Nice and gentle, PH balanced, cheap etc.

If you have a shiny car before it wont wash any of the wax off or add any like some specific car shampoo's.

Rinse with hose (no attachments) and water just "falls" off car, but you have to have a shiny one before the it got covered in crud!

Whos fed up of getting clothes filthy while getting shopping out of the boot :x


----------



## PDW (Jul 6, 2007)

Tripple - I thought it was an early April fools too BUT it works.

Try it I dare you. I don't even have kids and I gave it a go!!


----------



## YELLOW_TT (Feb 25, 2004)

PDW said:


> Tripple - I thought it was an early April fools too BUT it works.
> 
> Try it I dare you. I don't even have kids and I gave it a go!!
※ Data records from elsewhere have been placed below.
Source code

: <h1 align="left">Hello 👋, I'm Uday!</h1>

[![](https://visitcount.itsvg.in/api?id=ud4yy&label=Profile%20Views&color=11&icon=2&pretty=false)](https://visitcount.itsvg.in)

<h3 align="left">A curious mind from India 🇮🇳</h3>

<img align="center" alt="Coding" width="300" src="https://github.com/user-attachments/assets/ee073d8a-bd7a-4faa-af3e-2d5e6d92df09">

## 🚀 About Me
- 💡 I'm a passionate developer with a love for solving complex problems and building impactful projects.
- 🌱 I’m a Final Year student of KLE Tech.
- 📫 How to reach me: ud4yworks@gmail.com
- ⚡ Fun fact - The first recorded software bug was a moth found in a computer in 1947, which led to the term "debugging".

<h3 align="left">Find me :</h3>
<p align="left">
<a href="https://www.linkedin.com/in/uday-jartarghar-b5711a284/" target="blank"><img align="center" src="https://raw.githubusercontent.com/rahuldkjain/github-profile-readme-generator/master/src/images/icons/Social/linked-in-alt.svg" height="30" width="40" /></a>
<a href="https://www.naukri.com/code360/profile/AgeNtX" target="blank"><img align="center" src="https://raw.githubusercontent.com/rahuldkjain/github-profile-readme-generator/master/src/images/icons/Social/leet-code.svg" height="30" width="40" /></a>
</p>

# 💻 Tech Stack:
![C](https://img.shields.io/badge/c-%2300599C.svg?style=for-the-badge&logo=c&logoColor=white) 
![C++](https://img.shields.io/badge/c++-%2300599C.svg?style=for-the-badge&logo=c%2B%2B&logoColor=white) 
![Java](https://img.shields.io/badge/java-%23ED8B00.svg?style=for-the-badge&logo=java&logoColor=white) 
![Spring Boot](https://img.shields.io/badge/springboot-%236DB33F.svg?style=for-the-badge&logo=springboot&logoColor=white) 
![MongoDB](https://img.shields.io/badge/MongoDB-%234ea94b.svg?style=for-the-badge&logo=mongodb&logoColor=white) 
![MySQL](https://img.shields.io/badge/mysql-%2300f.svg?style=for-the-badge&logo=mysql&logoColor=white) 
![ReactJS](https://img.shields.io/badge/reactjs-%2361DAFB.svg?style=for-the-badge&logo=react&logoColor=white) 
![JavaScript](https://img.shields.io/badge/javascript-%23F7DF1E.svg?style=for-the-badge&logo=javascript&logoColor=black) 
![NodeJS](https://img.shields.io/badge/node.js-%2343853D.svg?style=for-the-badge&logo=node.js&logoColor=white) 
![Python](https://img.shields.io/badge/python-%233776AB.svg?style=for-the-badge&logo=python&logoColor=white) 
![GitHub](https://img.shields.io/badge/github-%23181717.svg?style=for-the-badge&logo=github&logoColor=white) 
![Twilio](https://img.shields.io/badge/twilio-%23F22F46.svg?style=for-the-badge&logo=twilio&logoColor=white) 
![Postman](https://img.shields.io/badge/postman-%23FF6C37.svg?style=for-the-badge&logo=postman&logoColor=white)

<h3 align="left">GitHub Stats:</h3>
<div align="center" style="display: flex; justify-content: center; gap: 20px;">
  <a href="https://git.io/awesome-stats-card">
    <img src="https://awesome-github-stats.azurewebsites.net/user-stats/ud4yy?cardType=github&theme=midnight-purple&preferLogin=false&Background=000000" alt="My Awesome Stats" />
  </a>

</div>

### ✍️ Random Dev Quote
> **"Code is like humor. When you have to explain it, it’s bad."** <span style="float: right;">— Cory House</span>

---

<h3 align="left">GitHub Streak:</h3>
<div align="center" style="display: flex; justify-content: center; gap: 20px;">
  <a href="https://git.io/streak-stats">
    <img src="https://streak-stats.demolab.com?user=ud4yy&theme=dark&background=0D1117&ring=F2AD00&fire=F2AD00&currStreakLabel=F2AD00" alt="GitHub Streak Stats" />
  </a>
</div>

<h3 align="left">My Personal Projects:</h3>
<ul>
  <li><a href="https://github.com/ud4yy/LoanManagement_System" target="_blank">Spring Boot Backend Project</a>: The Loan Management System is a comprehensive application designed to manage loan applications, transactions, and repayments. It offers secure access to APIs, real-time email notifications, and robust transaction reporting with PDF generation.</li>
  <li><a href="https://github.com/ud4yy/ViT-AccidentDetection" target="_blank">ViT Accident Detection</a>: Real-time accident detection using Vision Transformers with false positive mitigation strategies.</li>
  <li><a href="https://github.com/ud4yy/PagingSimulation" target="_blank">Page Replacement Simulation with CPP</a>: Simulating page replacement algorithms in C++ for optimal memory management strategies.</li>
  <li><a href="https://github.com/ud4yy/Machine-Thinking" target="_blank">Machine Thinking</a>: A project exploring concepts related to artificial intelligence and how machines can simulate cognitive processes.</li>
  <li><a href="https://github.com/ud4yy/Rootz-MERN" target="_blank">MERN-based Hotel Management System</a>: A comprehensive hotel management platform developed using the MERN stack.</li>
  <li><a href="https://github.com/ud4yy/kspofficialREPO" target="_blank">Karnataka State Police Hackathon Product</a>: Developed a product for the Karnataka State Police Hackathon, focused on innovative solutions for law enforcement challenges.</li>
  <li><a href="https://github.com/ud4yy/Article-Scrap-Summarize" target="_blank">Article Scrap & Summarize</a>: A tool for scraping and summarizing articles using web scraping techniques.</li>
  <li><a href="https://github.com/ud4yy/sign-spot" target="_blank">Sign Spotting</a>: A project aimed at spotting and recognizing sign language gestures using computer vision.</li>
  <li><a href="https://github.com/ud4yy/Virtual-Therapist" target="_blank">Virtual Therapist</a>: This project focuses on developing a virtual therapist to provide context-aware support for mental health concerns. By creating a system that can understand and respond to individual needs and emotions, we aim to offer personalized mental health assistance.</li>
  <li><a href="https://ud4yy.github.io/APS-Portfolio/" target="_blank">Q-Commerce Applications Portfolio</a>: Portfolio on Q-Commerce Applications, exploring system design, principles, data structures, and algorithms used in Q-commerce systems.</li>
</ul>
You will be OK then but I had problem when I used the Meguries NXT to wash them by mistake :wink: :lol:


----------



## J55TTC (Apr 25, 2005)

You should have seen the look on my wifes face when we got a big bottle of baby bath at our baby shower and I shouted out "GREAT - MORE CARWASH" :lol: :lol:

Nobody understood and didnt think I was serious :lol:


----------



## mde-tt (Aug 7, 2007)

J55TTC said:


> You should have seen the look on my wifes face when we got a big bottle of baby bath at our baby shower and I shouted out "GREAT - MORE CARWASH" :lol: :lol:
> 
> Nobody understood and didnt think I was serious :lol:


 :lol: :lol: :lol:

It does work really well - I too thought somebody was pulling my plonker when it was suggested.
But if its good enough for my toddler its good for my other baby too!!
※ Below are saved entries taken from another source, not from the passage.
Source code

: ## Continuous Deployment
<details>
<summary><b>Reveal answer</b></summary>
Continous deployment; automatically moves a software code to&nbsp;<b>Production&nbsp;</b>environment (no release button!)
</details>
My wife thinks its hilarious and always tells her friends "he even loves his car so much that he baths it in baby bath!!"
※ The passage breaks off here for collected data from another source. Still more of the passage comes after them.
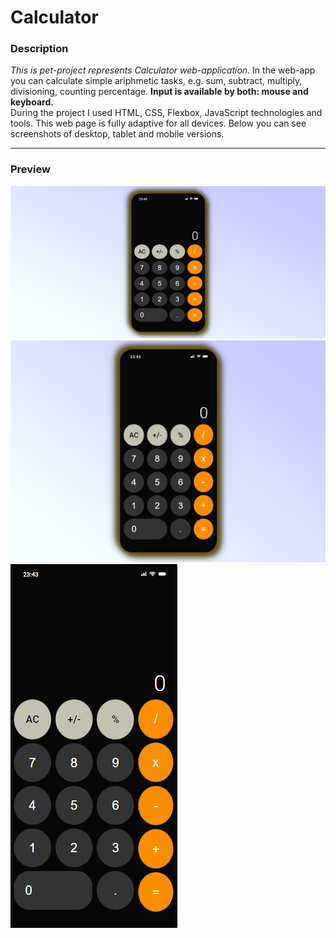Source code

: # Calculator 

### Description

*This is pet-project represents Calculator web-application.* In the web-app you can calculate simple ariphmetic tasks, e.g. sum, subtract, multiply, divisioning, counting percentage. 
<b>Input is available by both: mouse and keyboard.</b>
<br>
During the project I used HTML, CSS, Flexbox, JavaScript technologies and tools.
This web page is fully adaptive for all devices. Below you can see screenshots of desktop, tablet and mobile versions.
<hr>

### Preview
![Example: (design (figma))](screenshots/desktop.png)
![Example: (design (figma))](screenshots/tablet.png) 
<br>
![Example: (design (figma))](screenshots/mobile.png)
If it gets ill I'm not too sure I'll be sticking calpol in the fuel though (BTW that isn't a good idea).


----------



## TT4PJ (May 5, 2004)

Hiya all,
It is the best shampoo to use bar none. I was also converted to this by Dave. (Jack in the box)
Remember though, when you empty your old bottle of Halfords "Wash a car". Refill it with the baby bath and then you won't get fed up with trying to explain to your missus or the neighbours that you have not lost your marbles.


----------



## Hintzy (May 31, 2006)

I'd love to try it, but we're in the middle of a drought and have water restricitions - cannot wash the car anywhere but a carwash that recycles the water? Guess I could still use a bucket and only use the rinse water and not the chemicals supplied by the carwash, which I think are probably harmful anyway?


----------



## Adam Wright (Apr 6, 2007)

im well tryin that!! not got a baby tho so my girlfriend might be a bit weird, i'll just show her this post. Then we can all be weird and clean togeather! lol


----------



## Wallsendmag (Feb 12, 2004)

YELLOW_TT said:


> TrippleTrouble said:
> 
> 
> > hang on let me get this right you wash the car WITH Johnson's Baby Bath  :?:
> ...


Want to come round tomorrow and wash mine :wink:


----------



## TrippleTrouble (Apr 8, 2007)

and the weels get the Johnson's baby pouder [smiley=baby.gif]


----------



## ttsteve (Nov 1, 2007)

TrippleTrouble said:


> and the weels get the Johnson's baby pouder [smiley=baby.gif]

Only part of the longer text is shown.